- [WORK TO COMPLETE]
Once the line containing "only one position." is found in the records below, return it and each following line exactly, up to and including the line containing "梯度 & $4N$ & $2N$ (bf16) & 反向产生低精度梯度 \\", and nothing else.

- [ENTRIES SHOWN]
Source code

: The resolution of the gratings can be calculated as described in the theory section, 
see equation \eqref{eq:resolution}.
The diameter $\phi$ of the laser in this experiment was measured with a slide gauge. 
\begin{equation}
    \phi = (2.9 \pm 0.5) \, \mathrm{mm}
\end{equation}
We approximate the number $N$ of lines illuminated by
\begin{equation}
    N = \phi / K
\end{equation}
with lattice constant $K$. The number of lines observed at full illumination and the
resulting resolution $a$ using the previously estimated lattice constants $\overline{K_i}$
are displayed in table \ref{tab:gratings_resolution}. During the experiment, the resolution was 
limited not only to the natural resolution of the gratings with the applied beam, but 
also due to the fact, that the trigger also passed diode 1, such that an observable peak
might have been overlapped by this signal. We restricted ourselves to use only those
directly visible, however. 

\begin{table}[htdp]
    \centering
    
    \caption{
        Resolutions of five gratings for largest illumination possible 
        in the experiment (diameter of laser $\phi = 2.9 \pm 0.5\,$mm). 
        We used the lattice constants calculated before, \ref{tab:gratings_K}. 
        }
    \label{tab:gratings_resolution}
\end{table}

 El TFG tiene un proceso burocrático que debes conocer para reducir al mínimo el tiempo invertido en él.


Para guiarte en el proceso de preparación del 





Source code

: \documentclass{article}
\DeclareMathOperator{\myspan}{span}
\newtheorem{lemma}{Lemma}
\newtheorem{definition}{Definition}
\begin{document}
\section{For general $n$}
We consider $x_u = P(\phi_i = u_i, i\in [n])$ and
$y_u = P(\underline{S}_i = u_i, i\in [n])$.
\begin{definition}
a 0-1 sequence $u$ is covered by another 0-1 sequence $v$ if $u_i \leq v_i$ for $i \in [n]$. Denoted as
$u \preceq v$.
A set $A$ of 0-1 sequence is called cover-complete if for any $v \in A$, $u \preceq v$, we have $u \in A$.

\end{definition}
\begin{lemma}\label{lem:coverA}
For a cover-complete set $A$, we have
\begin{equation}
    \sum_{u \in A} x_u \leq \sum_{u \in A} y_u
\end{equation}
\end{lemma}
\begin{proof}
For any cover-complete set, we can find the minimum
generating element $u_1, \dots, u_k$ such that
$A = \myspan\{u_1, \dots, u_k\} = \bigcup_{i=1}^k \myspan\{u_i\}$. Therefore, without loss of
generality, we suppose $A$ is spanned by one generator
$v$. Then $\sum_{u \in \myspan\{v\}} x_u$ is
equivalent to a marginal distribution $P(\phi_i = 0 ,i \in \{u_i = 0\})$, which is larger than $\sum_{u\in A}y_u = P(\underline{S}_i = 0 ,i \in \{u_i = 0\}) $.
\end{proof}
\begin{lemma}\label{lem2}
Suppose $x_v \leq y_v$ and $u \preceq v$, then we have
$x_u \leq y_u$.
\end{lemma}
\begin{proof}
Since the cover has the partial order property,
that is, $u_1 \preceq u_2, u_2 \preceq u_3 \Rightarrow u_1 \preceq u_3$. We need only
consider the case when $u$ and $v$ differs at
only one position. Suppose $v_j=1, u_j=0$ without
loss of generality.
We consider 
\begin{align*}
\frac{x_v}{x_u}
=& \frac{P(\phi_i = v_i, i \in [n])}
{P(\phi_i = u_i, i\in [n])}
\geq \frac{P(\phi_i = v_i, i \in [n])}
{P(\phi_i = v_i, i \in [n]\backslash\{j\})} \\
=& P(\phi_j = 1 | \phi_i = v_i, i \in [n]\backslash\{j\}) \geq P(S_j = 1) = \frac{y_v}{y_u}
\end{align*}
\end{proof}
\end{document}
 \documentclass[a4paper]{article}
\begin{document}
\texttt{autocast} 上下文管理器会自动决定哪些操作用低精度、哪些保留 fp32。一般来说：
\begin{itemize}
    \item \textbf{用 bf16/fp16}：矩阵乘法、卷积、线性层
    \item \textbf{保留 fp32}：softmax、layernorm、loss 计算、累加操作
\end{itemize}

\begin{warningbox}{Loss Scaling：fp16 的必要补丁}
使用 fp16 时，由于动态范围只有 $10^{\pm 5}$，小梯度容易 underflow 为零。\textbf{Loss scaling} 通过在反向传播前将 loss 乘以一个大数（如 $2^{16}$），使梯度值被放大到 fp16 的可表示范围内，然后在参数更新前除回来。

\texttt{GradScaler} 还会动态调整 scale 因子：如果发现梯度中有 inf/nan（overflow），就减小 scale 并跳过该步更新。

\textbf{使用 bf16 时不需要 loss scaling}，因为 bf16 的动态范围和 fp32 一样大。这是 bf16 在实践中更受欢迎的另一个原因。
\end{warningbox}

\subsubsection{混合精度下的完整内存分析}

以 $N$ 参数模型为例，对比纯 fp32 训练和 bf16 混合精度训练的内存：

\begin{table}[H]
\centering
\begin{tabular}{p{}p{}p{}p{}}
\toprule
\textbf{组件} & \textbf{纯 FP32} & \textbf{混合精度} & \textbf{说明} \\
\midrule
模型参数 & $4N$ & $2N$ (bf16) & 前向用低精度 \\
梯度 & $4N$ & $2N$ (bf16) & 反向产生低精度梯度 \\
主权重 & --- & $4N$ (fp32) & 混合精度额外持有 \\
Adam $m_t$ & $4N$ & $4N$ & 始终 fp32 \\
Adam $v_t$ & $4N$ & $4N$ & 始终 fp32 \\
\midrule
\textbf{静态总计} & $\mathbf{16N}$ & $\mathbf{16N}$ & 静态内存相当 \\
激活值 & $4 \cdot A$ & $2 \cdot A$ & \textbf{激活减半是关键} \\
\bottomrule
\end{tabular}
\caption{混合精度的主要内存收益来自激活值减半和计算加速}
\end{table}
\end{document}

- [RESPONSE AREA]
only one position. Suppose $v_j=1, u_j=0$ without
loss of generality.
We consider 
\begin{align*}
\frac{x_v}{x_u}
=& \frac{P(\phi_i = v_i, i \in [n])}
{P(\phi_i = u_i, i\in [n])}
\geq \frac{P(\phi_i = v_i, i \in [n])}
{P(\phi_i = v_i, i \in [n]\backslash\{j\})} \\
=& P(\phi_j = 1 | \phi_i = v_i, i \in [n]\backslash\{j\}) \geq P(S_j = 1) = \frac{y_v}{y_u}
\end{align*}
\end{proof}
\end{document}
 \documentclass[a4paper]{article}
\begin{document}
\texttt{autocast} 上下文管理器会自动决定哪些操作用低精度、哪些保留 fp32。一般来说：
\begin{itemize}
    \item \textbf{用 bf16/fp16}：矩阵乘法、卷积、线性层
    \item \textbf{保留 fp32}：softmax、layernorm、loss 计算、累加操作
\end{itemize}

\begin{warningbox}{Loss Scaling：fp16 的必要补丁}
使用 fp16 时，由于动态范围只有 $10^{\pm 5}$，小梯度容易 underflow 为零。\textbf{Loss scaling} 通过在反向传播前将 loss 乘以一个大数（如 $2^{16}$），使梯度值被放大到 fp16 的可表示范围内，然后在参数更新前除回来。

\texttt{GradScaler} 还会动态调整 scale 因子：如果发现梯度中有 inf/nan（overflow），就减小 scale 并跳过该步更新。

\textbf{使用 bf16 时不需要 loss scaling}，因为 bf16 的动态范围和 fp32 一样大。这是 bf16 在实践中更受欢迎的另一个原因。
\end{warningbox}

\subsubsection{混合精度下的完整内存分析}

以 $N$ 参数模型为例，对比纯 fp32 训练和 bf16 混合精度训练的内存：

\begin{table}[H]
\centering
\begin{tabular}{p{}p{}p{}p{}}
\toprule
\textbf{组件} & \textbf{纯 FP32} & \textbf{混合精度} & \textbf{说明} \\
\midrule
模型参数 & $4N$ & $2N$ (bf16) & 前向用低精度 \\
梯度 & $4N$ & $2N$ (bf16) & 反向产生低精度梯度 \\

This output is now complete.